ZAMAN ATLAMASI
Felix'in tatlı kahkahası havada yankılandı.
Çimenlik bir alanın ortasında kendisi için serilen battaniyenin üzerine uzanırken gülümsemesi o kadar büyüktü ki...
Ve orada yalnız değildi.
Yanında görmek istediği bir yüz, dokunmak için can attığı bir adam yatıyordu.
Hyunjin ona gülümseyerek onu belinden tuttu ve Felix hemen ona sarıldı.

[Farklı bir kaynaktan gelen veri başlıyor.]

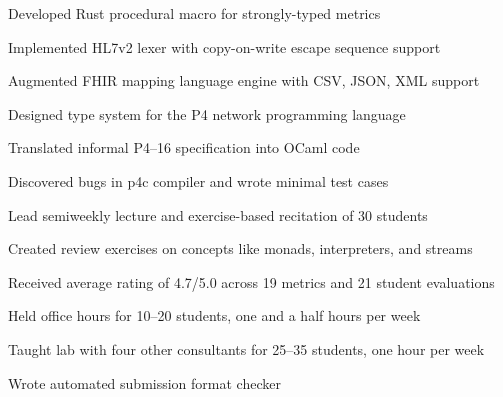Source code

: \documentclass{resume}
\begin{document}
\begin{experience}
	\begin{description}
		\item Developed Rust procedural macro for strongly-typed metrics
		\item Implemented HL7v2 lexer with copy-on-write escape sequence support
		\item Augmented FHIR mapping language engine with CSV, JSON, XML support
	\end{description}

	\begin{description}
		\item Designed type system for the P4 network programming language
		\item Translated informal P4--16 specification into OCaml code
		\item Discovered bugs in p4c compiler and wrote minimal test cases
	\end{description}

	\begin{description}
		\item Lead semiweekly lecture and exercise-based recitation of 30 students
		\item Created review exercises on concepts like monads, interpreters, and streams
		\item Received average rating of 4.7/5.0 across 19 metrics and 21 student evaluations
	\end{description}

	\begin{description}
		\item Held office hours for 10--20 students, one and a half hours per week
		\item Taught lab with four other consultants for 25--35 students, one hour per week
		\item Wrote automated submission format checker
	\end{description}
\end{experience}
\end{document}
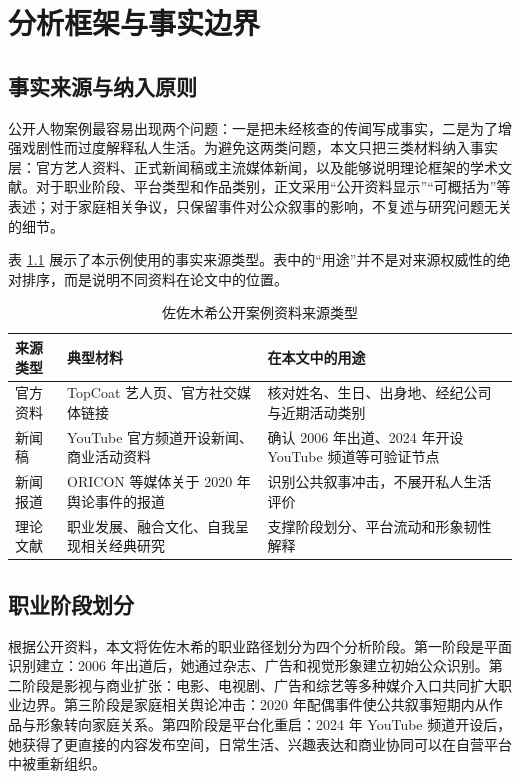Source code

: \chapter{分析框架与事实边界}

\section{事实来源与纳入原则}

公开人物案例最容易出现两个问题：一是把未经核查的传闻写成事实，二是为了增强戏剧性而过度解释私人生活。为避免这两类问题，本文只把三类材料纳入事实层：官方艺人资料、正式新闻稿或主流媒体新闻，以及能够说明理论框架的学术文献。对于职业阶段、平台类型和作品类别，正文采用“公开资料显示”“可概括为”等表述；对于家庭相关争议，只保留事件对公众叙事的影响，不复述与研究问题无关的细节。

表 \ref{tab:nwu-sasaki-source} 展示了本示例使用的事实来源类型。表中的“用途”并不是对来源权威性的绝对排序，而是说明不同资料在论文中的位置。

\begin{table}[htbp]
  \centering
  \caption{佐佐木希公开案例资料来源类型}
  \label{tab:nwu-sasaki-source}
  \begin{tabularx}{0.94\textwidth}{@{}p{3.2cm}XX@{}}
    \toprule
    来源类型 & 典型材料 & 在本文中的用途\\
    \midrule
    官方资料 & TopCoat 艺人页、官方社交媒体链接 & 核对姓名、生日、出身地、经纪公司与近期活动类别\\
    新闻稿 & YouTube 官方频道开设新闻、商业活动资料 & 确认 2006 年出道、2024 年开设 YouTube 频道等可验证节点\\
    新闻报道 & ORICON 等媒体关于 2020 年舆论事件的报道 & 识别公共叙事冲击，不展开私人生活评价\\
    理论文献 & 职业发展、融合文化、自我呈现相关经典研究 & 支撑阶段划分、平台流动和形象韧性解释\\
    \bottomrule
  \end{tabularx}
\end{table}

\section{职业阶段划分}

根据公开资料，本文将佐佐木希的职业路径划分为四个分析阶段。第一阶段是平面识别建立：2006 年出道后，她通过杂志、广告和视觉形象建立初始公众识别。第二阶段是影视与商业扩张：电影、电视剧、广告和综艺等多种媒介入口共同扩大职业边界。第三阶段是家庭相关舆论冲击：2020 年配偶事件使公共叙事短期内从作品与形象转向家庭关系。第四阶段是平台化重启：2024 年 YouTube 频道开设后，她获得了更直接的内容发布空间，日常生活、兴趣表达和商业协同可以在自营平台中被重新组织。

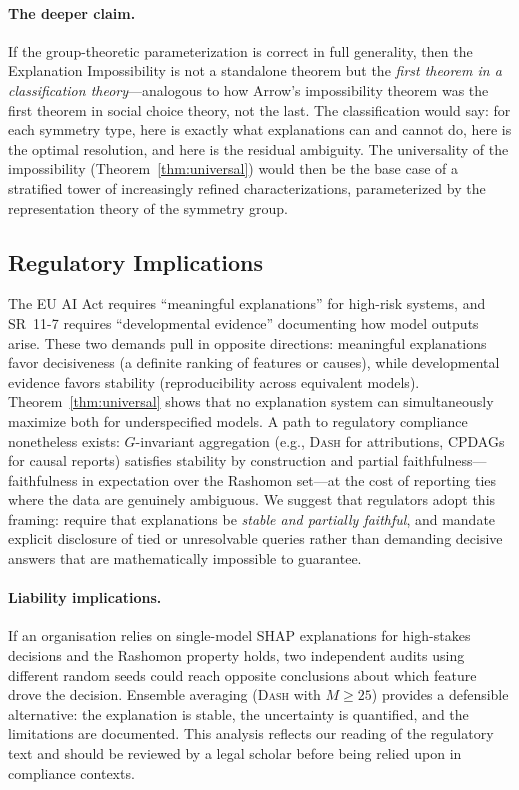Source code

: \documentclass[11pt,a4paper]{article}
\newcommand{\DASH}{\textsc{Dash}}
\begin{document}
\paragraph{The deeper claim.}
If the group-theoretic parameterization is correct in full generality, then
the Explanation Impossibility is not a standalone theorem but the \emph{first
theorem in a classification theory}---analogous to how Arrow's impossibility
theorem \citep{arrow1951social} was the first theorem in social choice theory,
not the last.  The classification would say: for each symmetry type, here is
exactly what explanations can and cannot do, here is the optimal resolution,
and here is the residual ambiguity.  The universality of the impossibility
(Theorem~\ref{thm:universal}) would then be the base case of a stratified
tower of increasingly refined characterizations, parameterized by the
representation theory of the symmetry group.

\subsection{Regulatory Implications}
\label{sec:regulatory}

The EU AI Act \citep{euaiact2024} requires ``meaningful explanations'' for
high-risk systems, and SR~11-7 \citep{occ2011sr117} requires ``developmental
evidence'' documenting how model outputs arise.  These two demands pull in
opposite directions: meaningful explanations favor decisiveness (a definite
ranking of features or causes), while developmental evidence favors stability
(reproducibility across equivalent models).  Theorem~\ref{thm:universal} shows
that no explanation system can simultaneously maximize both for underspecified
models.  A path to regulatory compliance nonetheless exists: $G$-invariant
aggregation (e.g., \DASH{} for attributions, CPDAGs for causal reports)
satisfies stability by construction and partial faithfulness---faithfulness in
expectation over the Rashomon set---at the cost of reporting ties where the
data are genuinely ambiguous.  We suggest that regulators adopt this framing:
require that explanations be \emph{stable and partially faithful}, and mandate
explicit disclosure of tied or unresolvable queries rather than demanding
decisive answers that are mathematically impossible to guarantee.

\paragraph{Liability implications.}
If an organisation relies on single-model SHAP explanations for high-stakes decisions and the Rashomon property holds, two independent audits using different random seeds could reach opposite conclusions about which feature drove the decision. Ensemble averaging (\DASH{} with $M \geq 25$) provides a defensible alternative: the explanation is stable, the uncertainty is quantified, and the limitations are documented. This analysis reflects our reading of the regulatory text and should be reviewed by a legal scholar before being relied upon in compliance contexts.
\end{document}
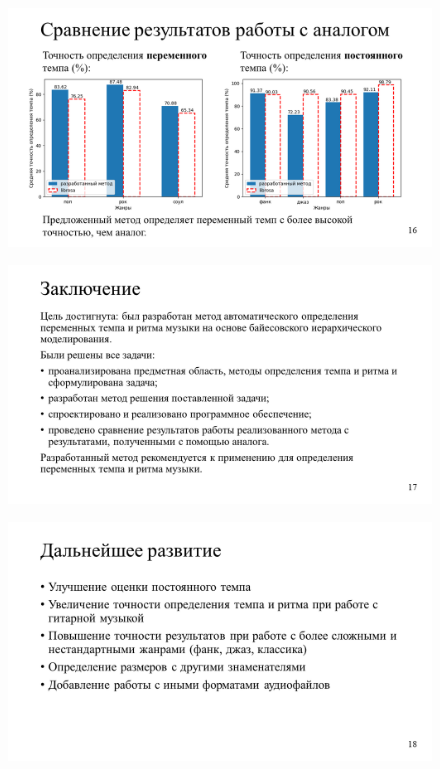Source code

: \begin{figure}[h!]
	\begin{center}
		\includegraphics[angle=90,scale=0.75]{slides/Slide16.png}
	\end{center}
\end{figure}

\begin{figure}[h!]
	\begin{center}
		\includegraphics[angle=90,scale=0.75]{slides/Slide17.png}
	\end{center}
\end{figure}

\begin{figure}[h!]
	\begin{center}
		\includegraphics[angle=90,scale=0.75]{slides/Slide18.png}
	\end{center}
\end{figure}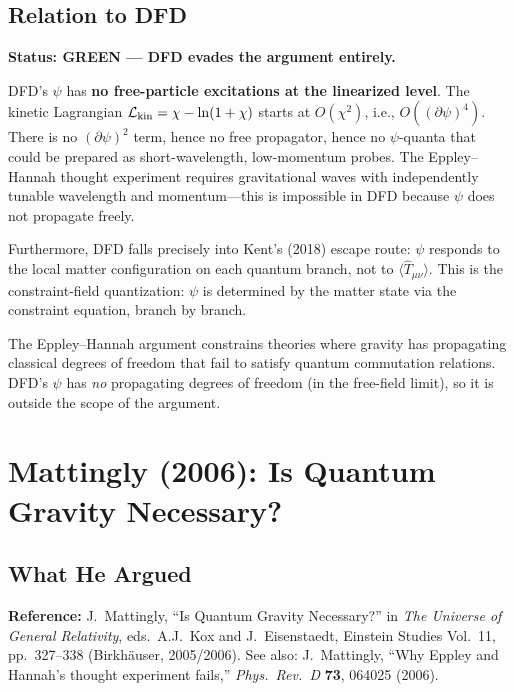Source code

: \documentclass[12pt,a4paper]{article}
\newcommand{\GREEN}{\textcolor{dfdgreen}{\textbf{GREEN}}}
\begin{document}
\subsection{Relation to DFD}

\textbf{Status: \GREEN{} --- DFD evades the argument entirely.}

DFD's $\psi$ has \textbf{no free-particle excitations at the linearized level}. The kinetic Lagrangian $\mathcal{L}_{\rm kin} = \chi - \ln(1+\chi)$ starts at $O(\chi^2)$, i.e., $O((\partial\psi)^4)$. There is no $(\partial\psi)^2$ term, hence no free propagator, hence no $\psi$-quanta that could be prepared as short-wavelength, low-momentum probes. The Eppley--Hannah thought experiment requires gravitational waves with independently tunable wavelength and momentum---this is impossible in DFD because $\psi$ does not propagate freely.

Furthermore, DFD falls precisely into Kent's (2018) escape route: $\psi$ responds to the local matter configuration on each quantum branch, not to $\langle\hat{T}_{\mu\nu}\rangle$. This is the constraint-field quantization: $\psi$ is determined by the matter state via the constraint equation, branch by branch.

The Eppley--Hannah argument constrains theories where gravity has propagating classical degrees of freedom that fail to satisfy quantum commutation relations. DFD's $\psi$ has \emph{no} propagating degrees of freedom (in the free-field limit), so it is outside the scope of the argument.


\section{Mattingly (2006): Is Quantum Gravity Necessary?}
\label{sec:mattingly}

\subsection{What He Argued}

\textbf{Reference:} J.\ Mattingly, ``Is Quantum Gravity Necessary?'' in \textit{The Universe of General Relativity}, eds.\ A.J.\ Kox and J.\ Eisenstaedt, Einstein Studies Vol.\ 11, pp.\ 327--338 (Birkh\"auser, 2005/2006). See also: J.\ Mattingly, ``Why Eppley and Hannah's thought experiment fails,'' \textit{Phys.\ Rev.\ D} \textbf{73}, 064025 (2006).
\end{document}
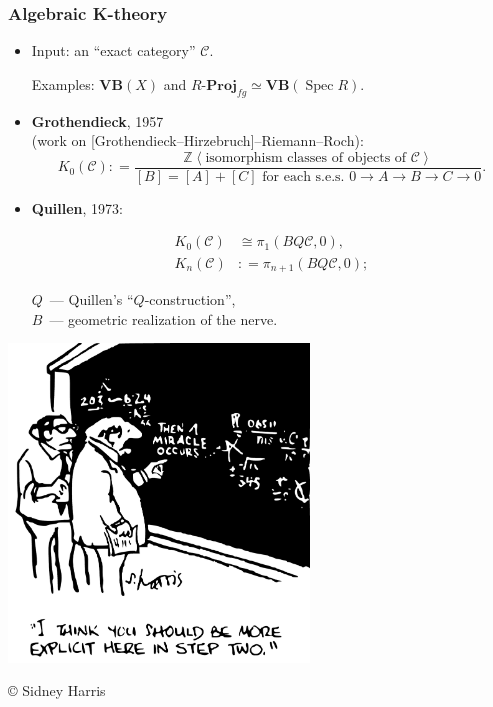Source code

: \documentclass[handout]{beamer}
\newcommand{\personality}[1]{{\bf #1}}
\newcommand{\ZZ}{\mathbb{Z}}
\newcommand{\isom}{\cong}
\newcommand{\dfn}{\mathrel{\mathop:}=}
\DeclareMathOperator{\Spec}{Spec}
\begin{document}

\begin{frame}
  \frametitle{Algebraic K-theory}

  \begin{itemize}
  \item<2-> Input: an ``exact category'' $\mathcal{C}$.

    Examples: $\textbf{VB} (X)$ and $R\textbf{-Proj}_{fg} \simeq \textbf{VB} (\Spec R)$.

  \item<3-> \personality{Grothendieck}, 1957\\
    (work on [Grothendieck--Hirzebruch]--Riemann--Roch):
    $$K_0 (\mathcal{C}) \dfn \frac{\ZZ \left<\text{isomorphism classes of objects of }\mathcal{C}\right>}{[B] = [A]+[C]\text{ for each s.e.s. } 0\to A\to B\to C\to 0}.$$

  \item<4-> \personality{Quillen}, 1973:

    \begin{align*}
      K_0 (\mathcal{C}) & \isom \pi_1 (BQ\mathcal{C}, 0),\\
      K_n (\mathcal{C}) & \dfn \pi_{n+1} (BQ\mathcal{C}, 0);
    \end{align*}

    $Q$~--- Quillen's ``$Q$-construction'',\\
    $B$~--- geometric realization of the nerve.
  \end{itemize}
\end{frame}


\begin{frame}
  \begin{center}
    \includegraphics[width=8cm]{miracle.pdf}

    {\small\color[rgb]{0.6,0.6,0.6} \copyright{} Sidney Harris}
  \end{center}
\end{frame}
\end{document}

"Bebeğim" diye seslendi uzun olan, eliyle çenesini kapatarak, "Seni sevmiyorum hayır, hiç sevmedim." Hyunjin'in tatlı gülümsemesinin yerini aniden küçümseyen bir bakış aldı. Gözleri, o ıssız sonbahar öğle sonrasındaki yağmurlu bir gün kadar soğuktu.
Artık bir battaniyenin üzerinde uzanmıyorlar, sanki penceresiz bir odaya yerleştirilmişler gibi yer zifiri karanlıktı, yine de Hyunjin'in yüzündeki küçümseme gün gibi netti.
Zaten kırılmış olan kalbinin parçalarının şiddetli kepenk sesleriyle kulaklarında daha da kırıldığını duydu.
"H-hayır" Felix inatla başını salladı, kahkahasının yerini ağır nefes aldı.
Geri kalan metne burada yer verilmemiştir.